··· Provided records

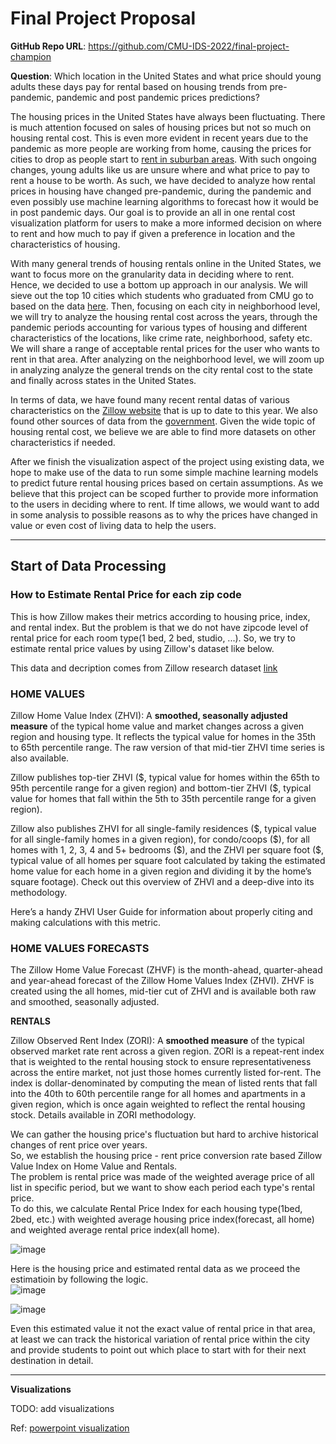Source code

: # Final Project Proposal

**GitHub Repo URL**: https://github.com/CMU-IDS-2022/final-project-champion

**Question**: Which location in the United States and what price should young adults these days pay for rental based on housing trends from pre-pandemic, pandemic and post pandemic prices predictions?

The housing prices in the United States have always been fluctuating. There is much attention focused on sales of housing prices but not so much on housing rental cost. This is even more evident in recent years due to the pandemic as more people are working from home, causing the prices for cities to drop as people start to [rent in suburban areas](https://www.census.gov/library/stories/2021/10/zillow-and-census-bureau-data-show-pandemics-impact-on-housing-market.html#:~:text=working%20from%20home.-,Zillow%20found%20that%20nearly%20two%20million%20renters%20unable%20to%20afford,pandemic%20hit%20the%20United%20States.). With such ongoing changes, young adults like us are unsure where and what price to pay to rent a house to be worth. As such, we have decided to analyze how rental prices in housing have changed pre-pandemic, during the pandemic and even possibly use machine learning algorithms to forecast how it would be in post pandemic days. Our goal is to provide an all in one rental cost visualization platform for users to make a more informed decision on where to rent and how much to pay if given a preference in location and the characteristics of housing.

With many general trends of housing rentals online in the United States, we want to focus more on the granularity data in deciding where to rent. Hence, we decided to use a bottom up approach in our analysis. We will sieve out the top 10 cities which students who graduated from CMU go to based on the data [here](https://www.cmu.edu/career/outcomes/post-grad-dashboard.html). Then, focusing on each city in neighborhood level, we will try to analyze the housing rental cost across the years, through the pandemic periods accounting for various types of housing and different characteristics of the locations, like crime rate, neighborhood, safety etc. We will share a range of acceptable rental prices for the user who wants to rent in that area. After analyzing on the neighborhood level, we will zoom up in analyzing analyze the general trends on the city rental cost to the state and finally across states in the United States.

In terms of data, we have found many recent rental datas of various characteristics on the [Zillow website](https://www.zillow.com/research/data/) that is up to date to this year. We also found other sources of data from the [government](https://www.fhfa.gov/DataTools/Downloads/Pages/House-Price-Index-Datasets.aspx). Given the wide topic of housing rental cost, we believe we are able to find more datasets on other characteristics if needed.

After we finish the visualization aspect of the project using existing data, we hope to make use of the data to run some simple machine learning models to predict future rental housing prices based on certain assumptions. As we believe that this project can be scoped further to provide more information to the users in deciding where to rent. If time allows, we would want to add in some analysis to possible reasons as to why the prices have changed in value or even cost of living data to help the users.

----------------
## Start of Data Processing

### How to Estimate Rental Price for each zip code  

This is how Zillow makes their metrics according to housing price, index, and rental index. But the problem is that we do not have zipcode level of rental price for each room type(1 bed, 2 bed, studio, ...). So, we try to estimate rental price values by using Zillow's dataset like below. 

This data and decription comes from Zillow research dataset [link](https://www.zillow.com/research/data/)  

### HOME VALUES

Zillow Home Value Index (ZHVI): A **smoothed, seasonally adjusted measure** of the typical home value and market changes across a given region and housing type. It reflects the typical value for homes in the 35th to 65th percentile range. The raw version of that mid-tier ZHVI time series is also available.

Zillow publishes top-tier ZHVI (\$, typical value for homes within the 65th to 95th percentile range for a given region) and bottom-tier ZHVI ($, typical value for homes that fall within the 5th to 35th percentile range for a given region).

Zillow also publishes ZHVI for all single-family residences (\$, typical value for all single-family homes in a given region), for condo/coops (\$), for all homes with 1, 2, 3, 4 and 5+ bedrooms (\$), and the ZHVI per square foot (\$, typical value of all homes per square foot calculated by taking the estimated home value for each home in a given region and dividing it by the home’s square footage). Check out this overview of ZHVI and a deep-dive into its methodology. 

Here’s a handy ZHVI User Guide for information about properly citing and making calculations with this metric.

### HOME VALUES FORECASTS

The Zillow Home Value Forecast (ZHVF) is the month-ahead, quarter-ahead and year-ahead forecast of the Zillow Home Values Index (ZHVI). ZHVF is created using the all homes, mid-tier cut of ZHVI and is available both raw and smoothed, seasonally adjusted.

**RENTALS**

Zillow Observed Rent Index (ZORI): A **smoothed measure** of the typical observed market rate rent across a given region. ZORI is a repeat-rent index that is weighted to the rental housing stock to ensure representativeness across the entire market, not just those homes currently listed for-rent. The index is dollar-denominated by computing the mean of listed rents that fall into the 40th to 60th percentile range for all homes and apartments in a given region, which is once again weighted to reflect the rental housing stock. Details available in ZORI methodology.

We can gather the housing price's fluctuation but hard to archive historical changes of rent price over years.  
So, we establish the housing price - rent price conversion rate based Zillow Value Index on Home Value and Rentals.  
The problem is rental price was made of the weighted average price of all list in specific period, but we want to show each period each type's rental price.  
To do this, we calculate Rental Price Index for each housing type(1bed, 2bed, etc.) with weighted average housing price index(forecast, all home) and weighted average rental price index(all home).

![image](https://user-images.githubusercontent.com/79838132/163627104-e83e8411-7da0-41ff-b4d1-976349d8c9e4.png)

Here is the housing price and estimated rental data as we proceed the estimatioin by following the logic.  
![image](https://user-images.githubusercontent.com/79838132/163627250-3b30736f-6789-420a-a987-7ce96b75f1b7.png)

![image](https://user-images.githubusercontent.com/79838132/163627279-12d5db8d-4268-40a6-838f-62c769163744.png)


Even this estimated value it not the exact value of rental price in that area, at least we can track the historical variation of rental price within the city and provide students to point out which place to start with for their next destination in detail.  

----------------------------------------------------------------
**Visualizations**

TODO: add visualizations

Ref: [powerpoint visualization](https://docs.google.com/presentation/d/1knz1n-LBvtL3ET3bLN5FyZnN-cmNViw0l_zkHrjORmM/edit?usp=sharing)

······

Report each line of the data in which "typical" occurs.

- Response to the task
Zillow Home Value Index (ZHVI): A **smoothed, seasonally adjusted measure** of the typical home value and market changes across a given region and housing type. It reflects the typical value for homes in the 35th to 65th percentile range. The raw version of that mid-tier ZHVI time series is also available.
Zillow publishes top-tier ZHVI (\$, typical value for homes within the 65th to 95th percentile range for a given region) and bottom-tier ZHVI ($, typical value for homes that fall within the 5th to 35th percentile range for a given region).
Zillow also publishes ZHVI for all single-family residences (\$, typical value for all single-family homes in a given region), for condo/coops (\$), for all homes with 1, 2, 3, 4 and 5+ bedrooms (\$), and the ZHVI per square foot (\$, typical value of all homes per square foot calculated by taking the estimated home value for each home in a given region and dividing it by the home’s square footage). Check out this overview of ZHVI and a deep-dive into its methodology. 
Zillow Observed Rent Index (ZORI): A **smoothed measure** of the typical observed market rate rent across a given region. ZORI is a repeat-rent index that is weighted to the rental housing stock to ensure representativeness across the entire market, not just those homes currently listed for-rent. The index is dollar-denominated by computing the mean of listed rents that fall into the 40th to 60th percentile range for all homes and apartments in a given region, which is once again weighted to reflect the rental housing stock. Details available in ZORI methodology.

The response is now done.